* What is expected: Tally the lines of the listing below in which the string "grading" occurs, and give the tally alone.

* Records shown:
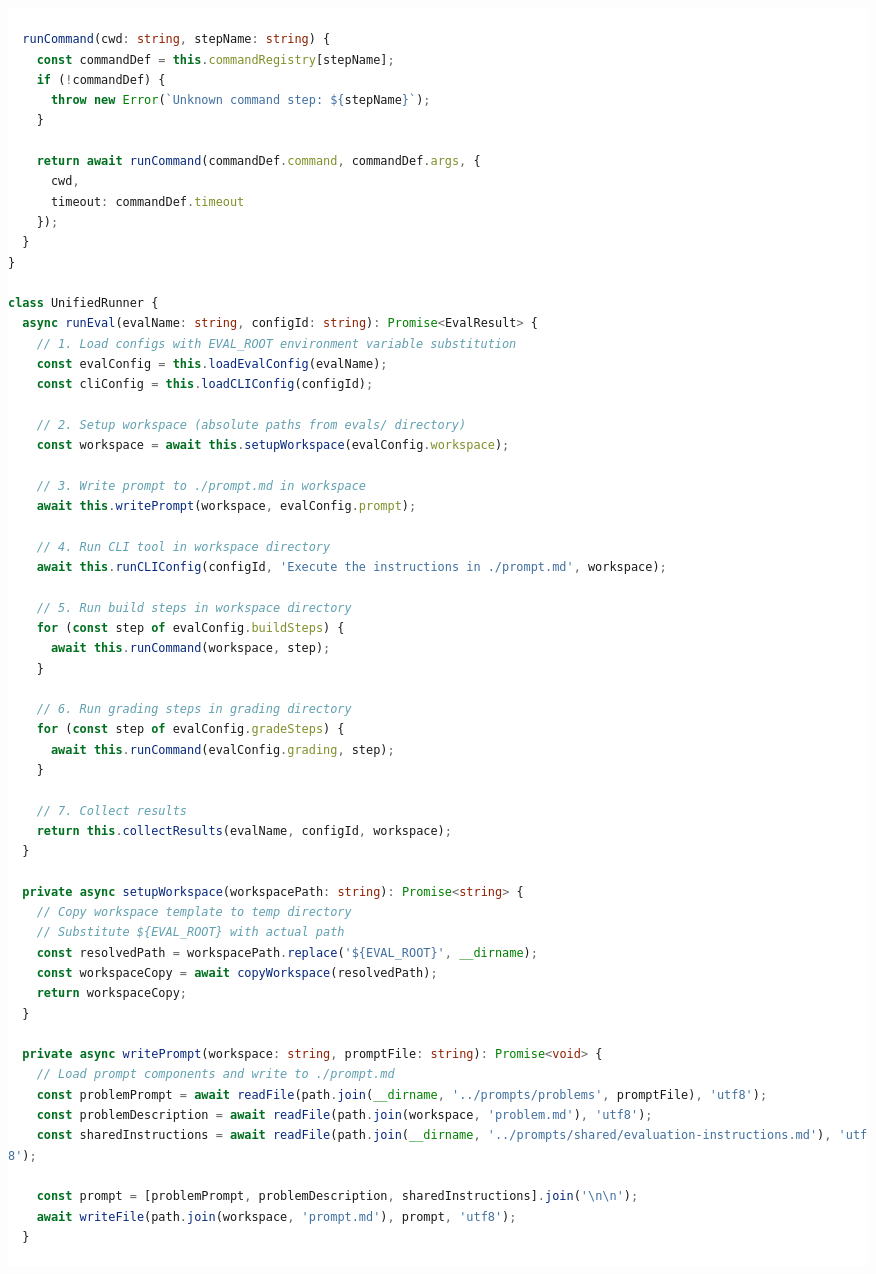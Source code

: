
 ```typescript
  
  runCommand(cwd: string, stepName: string) {
    const commandDef = this.commandRegistry[stepName];
    if (!commandDef) {
      throw new Error(`Unknown command step: ${stepName}`);
    }
    
    return await runCommand(commandDef.command, commandDef.args, {
      cwd,
      timeout: commandDef.timeout
    });
  }
}

class UnifiedRunner {
  async runEval(evalName: string, configId: string): Promise<EvalResult> {
    // 1. Load configs with EVAL_ROOT environment variable substitution
    const evalConfig = this.loadEvalConfig(evalName);
    const cliConfig = this.loadCLIConfig(configId);
    
    // 2. Setup workspace (absolute paths from evals/ directory)
    const workspace = await this.setupWorkspace(evalConfig.workspace);
    
    // 3. Write prompt to ./prompt.md in workspace
    await this.writePrompt(workspace, evalConfig.prompt);
    
    // 4. Run CLI tool in workspace directory
    await this.runCLIConfig(configId, 'Execute the instructions in ./prompt.md', workspace);
    
    // 5. Run build steps in workspace directory
    for (const step of evalConfig.buildSteps) {
      await this.runCommand(workspace, step);
    }
    
    // 6. Run grading steps in grading directory
    for (const step of evalConfig.gradeSteps) {
      await this.runCommand(evalConfig.grading, step);
    }
    
    // 7. Collect results
    return this.collectResults(evalName, configId, workspace);
  }
  
  private async setupWorkspace(workspacePath: string): Promise<string> {
    // Copy workspace template to temp directory
    // Substitute ${EVAL_ROOT} with actual path
    const resolvedPath = workspacePath.replace('${EVAL_ROOT}', __dirname);
    const workspaceCopy = await copyWorkspace(resolvedPath);
    return workspaceCopy;
  }
  
  private async writePrompt(workspace: string, promptFile: string): Promise<void> {
    // Load prompt components and write to ./prompt.md
    const problemPrompt = await readFile(path.join(__dirname, '../prompts/problems', promptFile), 'utf8');
    const problemDescription = await readFile(path.join(workspace, 'problem.md'), 'utf8');
    const sharedInstructions = await readFile(path.join(__dirname, '../prompts/shared/evaluation-instructions.md'), 'utf8');
    
    const prompt = [problemPrompt, problemDescription, sharedInstructions].join('\n\n');
    await writeFile(path.join(workspace, 'prompt.md'), prompt, 'utf8');
  }
  
```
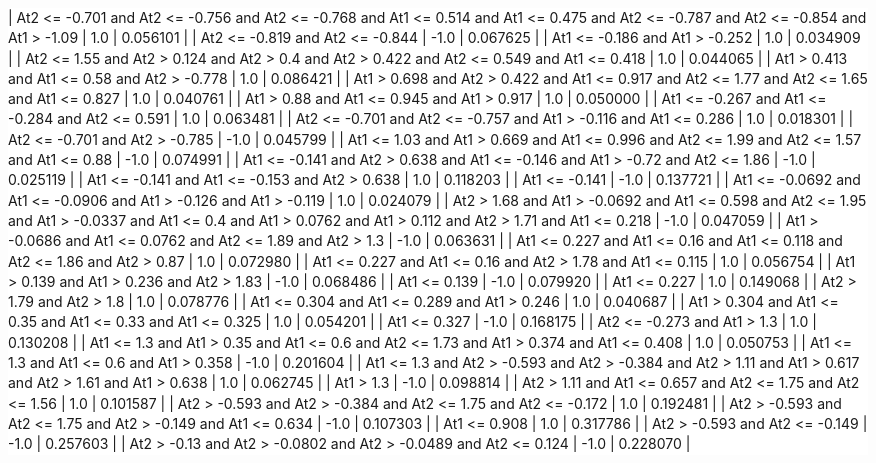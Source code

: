 | At2 <= -0.701 and At2 <= -0.756 and At2 <= -0.768 and At1 <= 0.514 and At1 <= 0.475 and At2 <= -0.787 and At2 <= -0.854 and At1 > -1.09 | 1.0 | 0.056101 |
| At2 <= -0.819 and At2 <= -0.844 | -1.0 | 0.067625 |
| At1 <= -0.186 and At1 > -0.252 | 1.0 | 0.034909 |
| At2 <= 1.55 and At2 > 0.124 and At2 > 0.4 and At2 > 0.422 and At2 <= 0.549 and At1 <= 0.418 | 1.0 | 0.044065 |
| At1 > 0.413 and At1 <= 0.58 and At2 > -0.778 | 1.0 | 0.086421 |
| At1 > 0.698 and At2 > 0.422 and At1 <= 0.917 and At2 <= 1.77 and At2 <= 1.65 and At1 <= 0.827 | 1.0 | 0.040761 |
| At1 > 0.88 and At1 <= 0.945 and At1 > 0.917 | 1.0 | 0.050000 |
| At1 <= -0.267 and At1 <= -0.284 and At2 <= 0.591 | 1.0 | 0.063481 |
| At2 <= -0.701 and At2 <= -0.757 and At1 > -0.116 and At1 <= 0.286 | 1.0 | 0.018301 |
| At2 <= -0.701 and At2 > -0.785 | -1.0 | 0.045799 |
| At1 <= 1.03 and At1 > 0.669 and At1 <= 0.996 and At2 <= 1.99 and At2 <= 1.57 and At1 <= 0.88 | -1.0 | 0.074991 |
| At1 <= -0.141 and At2 > 0.638 and At1 <= -0.146 and At1 > -0.72 and At2 <= 1.86 | -1.0 | 0.025119 |
| At1 <= -0.141 and At1 <= -0.153 and At2 > 0.638 | 1.0 | 0.118203 |
| At1 <= -0.141 | -1.0 | 0.137721 |
| At1 <= -0.0692 and At1 <= -0.0906 and At1 > -0.126 and At1 > -0.119 | 1.0 | 0.024079 |
| At2 > 1.68 and At1 > -0.0692 and At1 <= 0.598 and At2 <= 1.95 and At1 > -0.0337 and At1 <= 0.4 and At1 > 0.0762 and At1 > 0.112 and At2 > 1.71 and At1 <= 0.218 | -1.0 | 0.047059 |
| At1 > -0.0686 and At1 <= 0.0762 and At2 <= 1.89 and At2 > 1.3 | -1.0 | 0.063631 |
| At1 <= 0.227 and At1 <= 0.16 and At1 <= 0.118 and At2 <= 1.86 and At2 > 0.87 | 1.0 | 0.072980 |
| At1 <= 0.227 and At1 <= 0.16 and At2 > 1.78 and At1 <= 0.115 | 1.0 | 0.056754 |
| At1 > 0.139 and At1 > 0.236 and At2 > 1.83 | -1.0 | 0.068486 |
| At1 <= 0.139 | -1.0 | 0.079920 |
| At1 <= 0.227 | 1.0 | 0.149068 |
| At2 > 1.79 and At2 > 1.8 | 1.0 | 0.078776 |
| At1 <= 0.304 and At1 <= 0.289 and At1 > 0.246 | 1.0 | 0.040687 |
| At1 > 0.304 and At1 <= 0.35 and At1 <= 0.33 and At1 <= 0.325 | 1.0 | 0.054201 |
| At1 <= 0.327 | -1.0 | 0.168175 |
| At2 <= -0.273 and At1 > 1.3 | 1.0 | 0.130208 |
| At1 <= 1.3 and At1 > 0.35 and At1 <= 0.6 and At2 <= 1.73 and At1 > 0.374 and At1 <= 0.408 | 1.0 | 0.050753 |
| At1 <= 1.3 and At1 <= 0.6 and At1 > 0.358 | -1.0 | 0.201604 |
| At1 <= 1.3 and At2 > -0.593 and At2 > -0.384 and At2 > 1.11 and At1 > 0.617 and At2 > 1.61 and At1 > 0.638 | 1.0 | 0.062745 |
| At1 > 1.3 | -1.0 | 0.098814 |
| At2 > 1.11 and At1 <= 0.657 and At2 <= 1.75 and At2 <= 1.56 | 1.0 | 0.101587 |
| At2 > -0.593 and At2 > -0.384 and At2 <= 1.75 and At2 <= -0.172 | 1.0 | 0.192481 |
| At2 > -0.593 and At2 <= 1.75 and At2 > -0.149 and At1 <= 0.634 | -1.0 | 0.107303 |
| At1 <= 0.908 | 1.0 | 0.317786 |
| At2 > -0.593 and At2 <= -0.149 | -1.0 | 0.257603 |
| At2 > -0.13 and At2 > -0.0802 and At2 > -0.0489 and At2 <= 0.124 | -1.0 | 0.228070 |
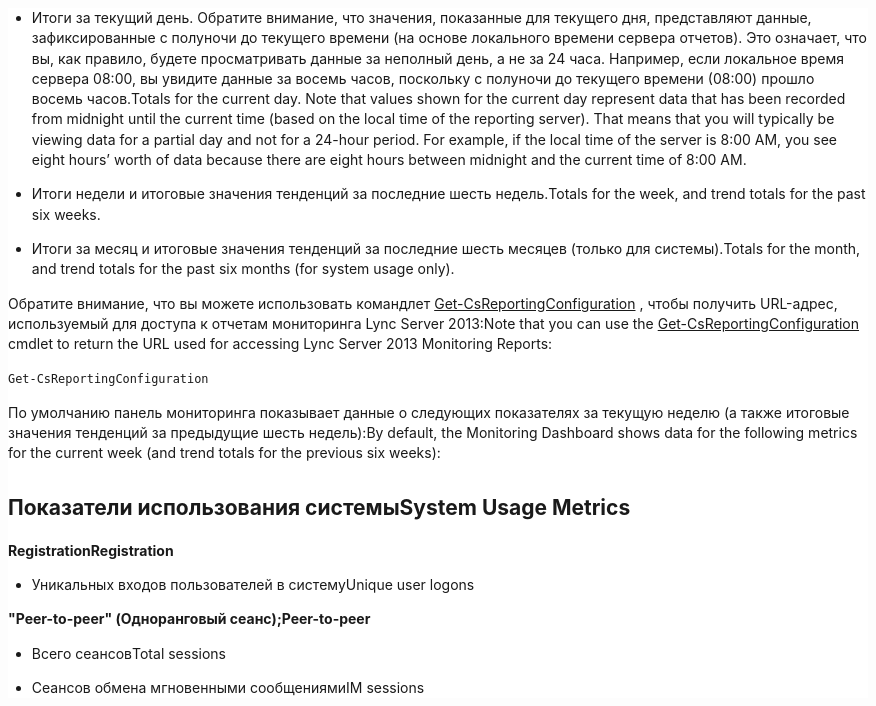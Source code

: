   - <span data-ttu-id="e6ba8-p102">Итоги за текущий день. Обратите внимание, что значения, показанные для текущего дня, представляют данные, зафиксированные с полуночи до текущего времени (на основе локального времени сервера отчетов). Это означает, что вы, как правило, будете просматривать данные за неполный день, а не за 24 часа. Например, если локальное время сервера 08:00, вы увидите данные за восемь часов, поскольку с полуночи до текущего времени (08:00) прошло восемь часов.</span><span class="sxs-lookup"><span data-stu-id="e6ba8-p102">Totals for the current day. Note that values shown for the current day represent data that has been recorded from midnight until the current time (based on the local time of the reporting server). That means that you will typically be viewing data for a partial day and not for a 24-hour period. For example, if the local time of the server is 8:00 AM, you see eight hours’ worth of data because there are eight hours between midnight and the current time of 8:00 AM.</span></span>

  - <span data-ttu-id="e6ba8-110">Итоги недели и итоговые значения тенденций за последние шесть недель.</span><span class="sxs-lookup"><span data-stu-id="e6ba8-110">Totals for the week, and trend totals for the past six weeks.</span></span>

  - <span data-ttu-id="e6ba8-111">Итоги за месяц и итоговые значения тенденций за последние шесть месяцев (только для системы).</span><span class="sxs-lookup"><span data-stu-id="e6ba8-111">Totals for the month, and trend totals for the past six months (for system usage only).</span></span>

<span data-ttu-id="e6ba8-112">Обратите внимание, что вы можете использовать командлет [Get-CsReportingConfiguration](https://docs.microsoft.com/powershell/module/skype/Get-CsReportingConfiguration) , чтобы получить URL-адрес, используемый для доступа к отчетам мониторинга Lync Server 2013:</span><span class="sxs-lookup"><span data-stu-id="e6ba8-112">Note that you can use the [Get-CsReportingConfiguration](https://docs.microsoft.com/powershell/module/skype/Get-CsReportingConfiguration) cmdlet to return the URL used for accessing Lync Server 2013 Monitoring Reports:</span></span>

    Get-CsReportingConfiguration

<span data-ttu-id="e6ba8-113">По умолчанию панель мониторинга показывает данные о следующих показателях за текущую неделю (а также итоговые значения тенденций за предыдущие шесть недель):</span><span class="sxs-lookup"><span data-stu-id="e6ba8-113">By default, the Monitoring Dashboard shows data for the following metrics for the current week (and trend totals for the previous six weeks):</span></span>

<div>

## <a name="system-usage-metrics"></a><span data-ttu-id="e6ba8-114">Показатели использования системы</span><span class="sxs-lookup"><span data-stu-id="e6ba8-114">System Usage Metrics</span></span>

<span data-ttu-id="e6ba8-115">**Registration**</span><span class="sxs-lookup"><span data-stu-id="e6ba8-115">**Registration**</span></span>

  - <span data-ttu-id="e6ba8-116">Уникальных входов пользователей в систему</span><span class="sxs-lookup"><span data-stu-id="e6ba8-116">Unique user logons</span></span>

<span data-ttu-id="e6ba8-117">**"Peer-to-peer" (Одноранговый сеанс);**</span><span class="sxs-lookup"><span data-stu-id="e6ba8-117">**Peer-to-peer**</span></span>

  - <span data-ttu-id="e6ba8-118">Всего сеансов</span><span class="sxs-lookup"><span data-stu-id="e6ba8-118">Total sessions</span></span>

  - <span data-ttu-id="e6ba8-119">Сеансов обмена мгновенными сообщениями</span><span class="sxs-lookup"><span data-stu-id="e6ba8-119">IM sessions</span></span>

* Problem solution: 2